The traditional energy grid system has been structured around one-way power flow from power plants traveling over transmission and distribution lines to homes and businesses. In the new system, power will flow in multiple directions with greater consumer engagement and third party participation. As the energy grid evolves and distributed energy resources become more prevalent, utilities will increasingly take on the role of coordinators of the energy market, rather than functioning purely as energy providers and infrastructure developers.
Utility regulators must adopt new rules that allow the utilities to recover costs and earn comparable returns on local energy solutions.
Traditionally, utilities earn money by making a regulated rate of return on approved capital investments. This system gives utilities incentives to build or upgrade traditional infrastructure projects. These outdated utility financial incentives inhibit the transition to a clean energy future, increase consumer costs, and hinder investment in new technologies. While the region’s energy needs can increasingly be met by local energy resources and smart energy management, utilities often earn far less—or nothing at all—by choosing lower-cost, clean energy solutions.
Without changes to the way they are regulated and rewarded, utilities will continue to advocate for infrastructure over local energy resources. Instead of earning revenue primarily for building new infrastructure, utilities should be rewarded for achieving energy efficiency and clean energy goals, minimizing the cost of the grid, and providing choices, opportunities, and control to consumers.
Megawatts of DR and ALM
Demand Response and Active Load Management
New York and New England can increase Demand Response and Active Load Management to cover about 5,770 megawatts of electricity load by 2030.

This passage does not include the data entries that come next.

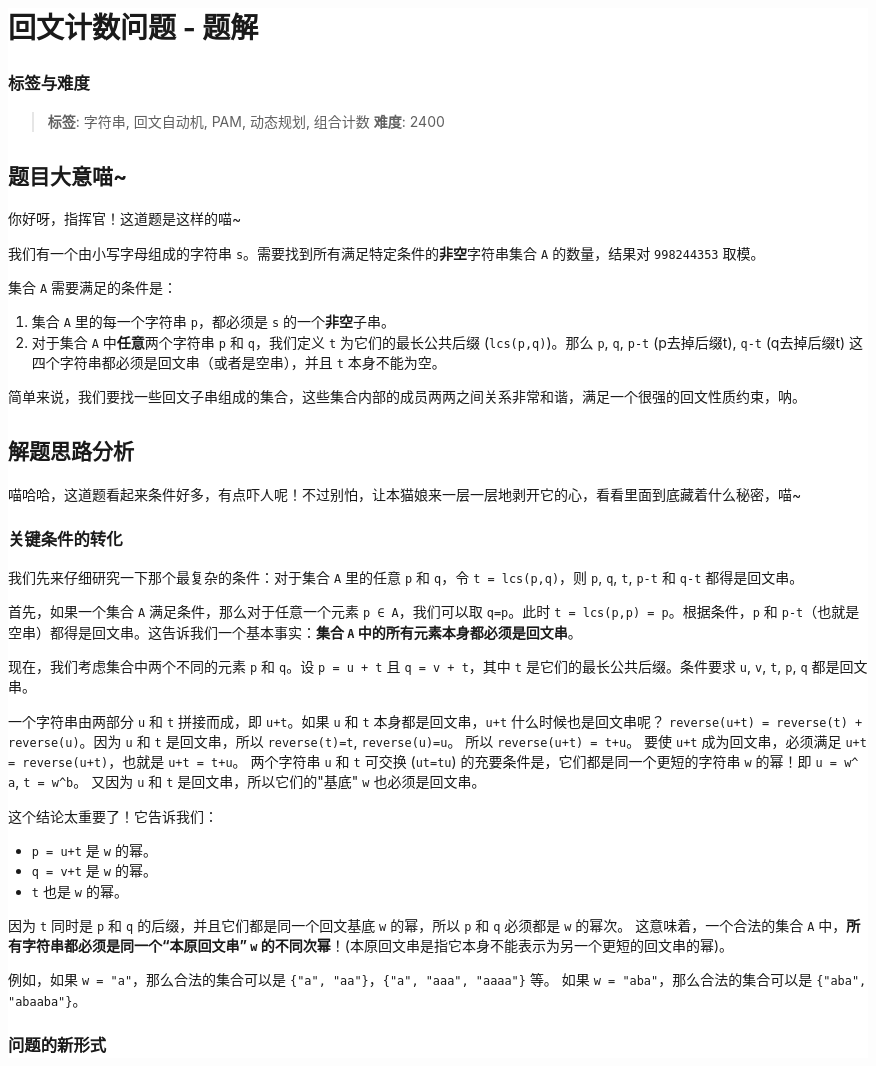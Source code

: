 # 回文计数问题 - 题解

### 标签与难度
> **标签**: 字符串, 回文自动机, PAM, 动态规划, 组合计数
> **难度**: 2400

## 题目大意喵~

你好呀，指挥官！这道题是这样的喵~

我们有一个由小写字母组成的字符串 `s`。需要找到所有满足特定条件的**非空**字符串集合 `A` 的数量，结果对 `998244353` 取模。

集合 `A` 需要满足的条件是：
1.  集合 `A` 里的每一个字符串 `p`，都必须是 `s` 的一个**非空**子串。
2.  对于集合 `A` 中**任意**两个字符串 `p` 和 `q`，我们定义 `t` 为它们的最长公共后缀 (`lcs(p,q)`)。那么 `p`, `q`, `p-t` (p去掉后缀t), `q-t` (q去掉后缀t) 这四个字符串都必须是回文串（或者是空串），并且 `t` 本身不能为空。

简单来说，我们要找一些回文子串组成的集合，这些集合内部的成员两两之间关系非常和谐，满足一个很强的回文性质约束，呐。

## 解题思路分析

喵哈哈，这道题看起来条件好多，有点吓人呢！不过别怕，让本猫娘来一层一层地剥开它的心，看看里面到底藏着什么秘密，喵~

### 关键条件的转化

我们先来仔细研究一下那个最复杂的条件：对于集合 `A` 里的任意 `p` 和 `q`，令 `t = lcs(p,q)`，则 `p`, `q`, `t`, `p-t` 和 `q-t` 都得是回文串。

首先，如果一个集合 `A` 满足条件，那么对于任意一个元素 `p ∈ A`，我们可以取 `q=p`。此时 `t = lcs(p,p) = p`。根据条件，`p` 和 `p-t`（也就是空串）都得是回文串。这告诉我们一个基本事实：**集合 `A` 中的所有元素本身都必须是回文串**。

现在，我们考虑集合中两个不同的元素 `p` 和 `q`。设 `p = u + t` 且 `q = v + t`，其中 `t` 是它们的最长公共后缀。条件要求 `u`, `v`, `t`, `p`, `q` 都是回文串。

一个字符串由两部分 `u` 和 `t` 拼接而成，即 `u+t`。如果 `u` 和 `t` 本身都是回文串，`u+t` 什么时候也是回文串呢？
`reverse(u+t) = reverse(t) + reverse(u)`。因为 `u` 和 `t` 是回文串，所以 `reverse(t)=t`, `reverse(u)=u`。
所以 `reverse(u+t) = t+u`。
要使 `u+t` 成为回文串，必须满足 `u+t = reverse(u+t)`，也就是 `u+t = t+u`。
两个字符串 `u` 和 `t` 可交换 (`ut=tu`) 的充要条件是，它们都是同一个更短的字符串 `w` 的幂！即 `u = w^a`, `t = w^b`。
又因为 `u` 和 `t` 是回文串，所以它们的"基底" `w` 也必须是回文串。

这个结论太重要了！它告诉我们：
- `p = u+t` 是 `w` 的幂。
- `q = v+t` 是 `w` 的幂。
- `t` 也是 `w` 的幂。

因为 `t` 同时是 `p` 和 `q` 的后缀，并且它们都是同一个回文基底 `w` 的幂，所以 `p` 和 `q` 必须都是 `w` 的幂次。
这意味着，一个合法的集合 `A` 中，**所有字符串都必须是同一个“本原回文串” `w` 的不同次幂**！(本原回文串是指它本身不能表示为另一个更短的回文串的幂)。

例如，如果 `w = "a"`，那么合法的集合可以是 `{"a", "aa"}`，`{"a", "aaa", "aaaa"}` 等。
如果 `w = "aba"`，那么合法的集合可以是 `{"aba", "abaaba"}`。

### 问题的新形式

Megawatts of Battery Storage
The Northeast can adopt about 4,200 megawatts of new battery storage to meet 2030 goals
Batteries and other types of energy storage can store power when demand for energy is low and release it when demand is high. For example, storage can retain solar energy produced mid-day and release it after the sun goes down. Electric vehicles have the potential to contribute to both active load management, through smart coordinated charging, and storage, by releasing power from their batteries to the grid when it is economical to do so.